Let H = { (1), (12)(34) } in A_4.......(Abstract Algebra)?

Question

Part I)
How do you show that H is not normal in A_4?

Part II)
Referring to the Multiplication table for A_4 as a set of even permutations (http://www.math.niu.edu/~beachy/aaol/grouptables2.html)
how do you show that, althought, X_6H = X_7H and X_9H = X_11H, it is not true that X_6X_9H = X_7X_11H. Why does this prove that the left cosets of H do not form a group under coset multiplication??

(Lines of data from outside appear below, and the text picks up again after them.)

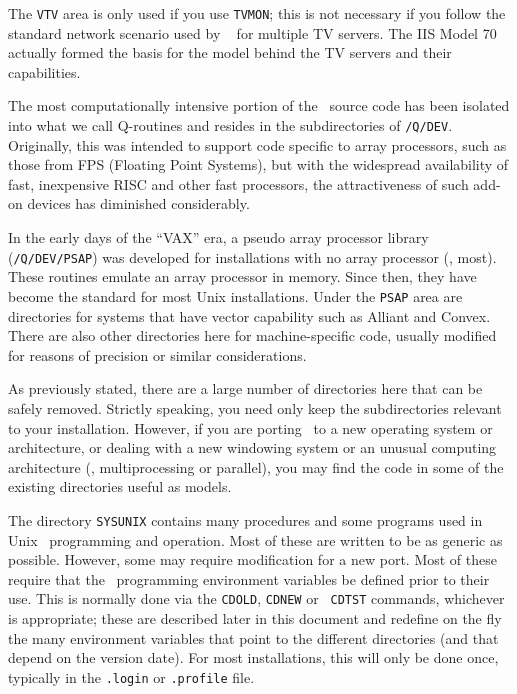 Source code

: \noindent The {\tt VTV} area is only used if you use {\tt TVMON}; this
is not necessary if you follow the standard network scenario used by
\AIPS~ for multiple TV servers.  The IIS Model 70 actually formed the
basis for the model behind the TV servers and their capabilities.
\medskip


The most computationally intensive portion of the \AIPS\ source code has
been isolated into what we call Q-routines and resides in the
subdirectories of {\tt \thisver/Q/DEV}.  Originally, this was intended to
support code specific to array processors, such as those from FPS
(Floating Point Systems), but with the widespread availability of fast,
inexpensive RISC and other fast processors, the attractiveness of such
add-on devices has diminished considerably.

In the early days of the ``VAX'' era, a pseudo array processor library
({\tt \thisver/Q/DEV/PSAP}) was developed for installations with no
array processor (\ie, most).  These routines emulate an array processor
in memory.  Since then, they have become the standard for most Unix
installations.  Under the {\tt PSAP} area are directories for systems
that have vector capability such as Alliant and Convex.  There are also
other directories here for machine-specific code, usually modified for
reasons of precision or similar considerations.

As previously stated, there are a large number of directories here that
can be safely removed.  Strictly speaking, you need only keep the
subdirectories relevant to your installation.  However, if you are porting
\AIPS\ to a new operating system or architecture, or dealing with a new
windowing system or an unusual computing architecture (\eg,
multiprocessing or parallel), you may find the code in some of the
existing directories useful as models.

\medskip{}

The directory {\tt \dol SYSUNIX} contains many procedures and some programs
used in Unix \AIPS\ programming and operation.  Most of these are
written to be as generic as possible.  However, some may require
modification for a new port.  Most of these require that the
\AIPS\ programming environment variables be defined prior to their use.
This is normally done via the {\tt \dol CDOLD}, {\tt \dol CDNEW} or {\tt
\dol CDTST} commands, whichever is appropriate; these are described later
in this document and redefine on the fly the many environment variables
that point to the different directories (and that depend on the version
date).  For most installations, this will only be done once, typically in
the {\tt .login} or {\tt .profile} file.

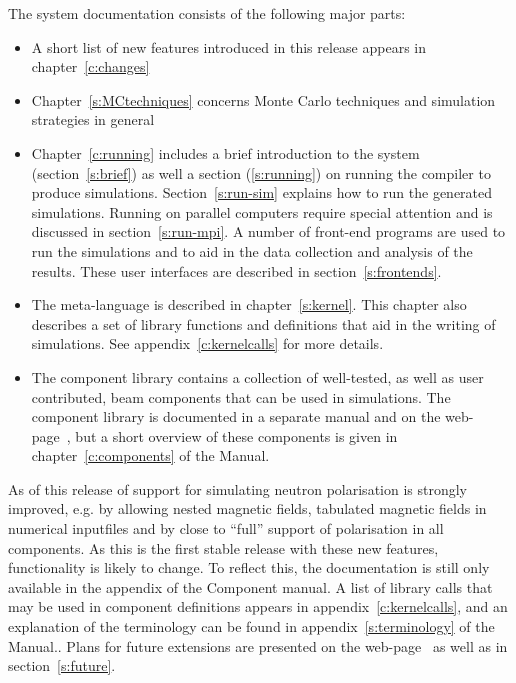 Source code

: The \MCS system documentation consists of the following major
parts:
\begin{itemize}
\item A short list of new features introduced in this \MCS release
  appears in chapter~\ref{c:changes}
\item Chapter~\ref{s:MCtechniques} concerns Monte Carlo techniques
  and simulation strategies in general
\item Chapter~\ref{c:running} includes a brief introduction to the
  \MCS system
  (section~\ref{s:brief}) as well a section (\ref{s:running}) on running the compiler to produce
  simulations. Section~\ref{s:run-sim} explains how to run the generated
  simulations. Running \MCS on parallel computers require special
  attention and is discussed in section~\ref{s:run-mpi}. A number of front-end programs are used to run the
  simulations and to aid in the data collection and analysis of the
  results. These user interfaces are described in section~\ref{s:frontends}.
\item The \MCS meta-language is described in chapter~\ref{s:kernel}. This
  chapter also describes a set of library functions and definitions
  that aid in the writing of simulations. See
  appendix~\ref{c:kernelcalls} for more details.
\item The \MCS component library contains a collection of
  well-tested, as well as user contributed, beam components that can be used in simulations.
  The \MCS component library is documented in a separate manual
  and on the \MCS web-page~\cite{mcstas_webpage}, but a short overview of these
  components is given in chapter~\ref{c:components} of the Manual.

\end{itemize}

As of this release of \MCS support for simulating neutron
polarisation is strongly improved, e.g. by allowing nested magnetic
fields, tabulated magnetic fields in numerical inputfiles and by close
to ``full'' support of polarisation in all components. As this is the
first stable release with these new features, functionality is likely to change. To reflect this, the
documentation is still only available in the appendix of the Component manual. %
A list of library calls that may be used in component definitions
appears in appendix~\ref{c:kernelcalls}, and
an explanation of the \MCS terminology can be
found in appendix~\ref{s:terminology} of the Manual..
Plans for future extensions are presented on the \MCS web-page~\cite{mcstas_webpage} as well as in section~\ref{s:future}.


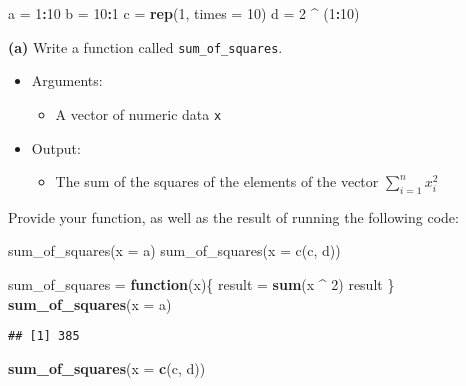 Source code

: \documentclass[]{article}
\newenvironment{Shaded}{\begin{snugshade}}{\end{snugshade}}
\newcommand{\ControlFlowTok}[1]{\textcolor[rgb]{0.13,0.29,0.53}{\textbf{#1}}}
\newcommand{\DataTypeTok}[1]{\textcolor[rgb]{0.13,0.29,0.53}{#1}}
\newcommand{\DecValTok}[1]{\textcolor[rgb]{0.00,0.00,0.81}{#1}}
\newcommand{\KeywordTok}[1]{\textcolor[rgb]{0.13,0.29,0.53}{\textbf{#1}}}
\newcommand{\NormalTok}[1]{#1}
\newcommand{\OperatorTok}[1]{\textcolor[rgb]{0.81,0.36,0.00}{\textbf{#1}}}
\newcommand{\StringTok}[1]{\textcolor[rgb]{0.31,0.60,0.02}{#1}}
\providecommand{\tightlist}{%
  \setlength{\itemsep}{0pt}\setlength{\parskip}{0pt}}
\begin{document}
\begin{Shaded}
\begin{Highlighting}[]
\NormalTok{a =}\StringTok{ }\DecValTok{1}\OperatorTok{:}\DecValTok{10}
\NormalTok{b =}\StringTok{ }\DecValTok{10}\OperatorTok{:}\DecValTok{1}
\NormalTok{c =}\StringTok{ }\KeywordTok{rep}\NormalTok{(}\DecValTok{1}\NormalTok{, }\DataTypeTok{times =} \DecValTok{10}\NormalTok{)}
\NormalTok{d =}\StringTok{ }\DecValTok{2} \OperatorTok{^}\StringTok{ }\NormalTok{(}\DecValTok{1}\OperatorTok{:}\DecValTok{10}\NormalTok{)}
\end{Highlighting}
\end{Shaded}

\textbf{(a)} Write a function called \texttt{sum\_of\_squares}.

\begin{itemize}
\tightlist
\item
  Arguments:

  \begin{itemize}
  \tightlist
  \item
    A vector of numeric data \texttt{x}
  \end{itemize}
\item
  Output:

  \begin{itemize}
  \tightlist
  \item
    The sum of the squares of the elements of the vector
    \(\sum_{i = 1}^n x_i^2\)
  \end{itemize}
\end{itemize}

Provide your function, as well as the result of running the following
code:

sum\_of\_squares(x = a) sum\_of\_squares(x = c(c, d))

\begin{Shaded}
\begin{Highlighting}[]
\NormalTok{sum_of_squares =}\StringTok{ }\ControlFlowTok{function}\NormalTok{(x)\{}
\NormalTok{  result =}\StringTok{ }\KeywordTok{sum}\NormalTok{(x }\OperatorTok{^}\StringTok{ }\DecValTok{2}\NormalTok{)}
\NormalTok{  result}
\NormalTok{\}}
\KeywordTok{sum_of_squares}\NormalTok{(}\DataTypeTok{x =}\NormalTok{ a)}
\end{Highlighting}
\end{Shaded}

\begin{verbatim}
## [1] 385
\end{verbatim}

\begin{Shaded}
\begin{Highlighting}[]
\KeywordTok{sum_of_squares}\NormalTok{(}\DataTypeTok{x =} \KeywordTok{c}\NormalTok{(c, d))}
\end{Highlighting}
\end{Shaded}
\end{document}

(For easier typing, for this problem I am letting alpha = X and the even permutations in the chart are labeled as follows:
(1) = X_1
(12)(34)= X_2
(13)(24)= X_3
(14)(23)= X_4
(123)= X_5
(243)= X_6
(142)= X_7
(134)= X_8
(132)= X_9
(143)= X_10
(234)= X_11
(124)= X_12

Answer 1

I) In order for H to be normal then for any h in H and k in A_4 then h^(-1)kh is in H.
Pick h = (12)(34), k = (123), then k^(-1) = (321) and
h^(-1)kh = (13)(24) which is not in H so H is not normal
II) x6H= {(243)(1), (243)(12)(34)} = {(243), (142)} =
x7H = {(142)(1), (142)(12)(34)}.
I hope you get the idea how these multiplications go and are able to show x9H = x11H and X_6X_9H is not equal to X_7X_11H.
If the left cosets of H formed a group and since x6H =x7H and x9H = x11H then it would follow:
x6Hx9H =x6x9H = x7x11H =x7Hx11H, which is not true.
Basically it's saying the operation is not well defined because mult equals by equals doesn't give us equals.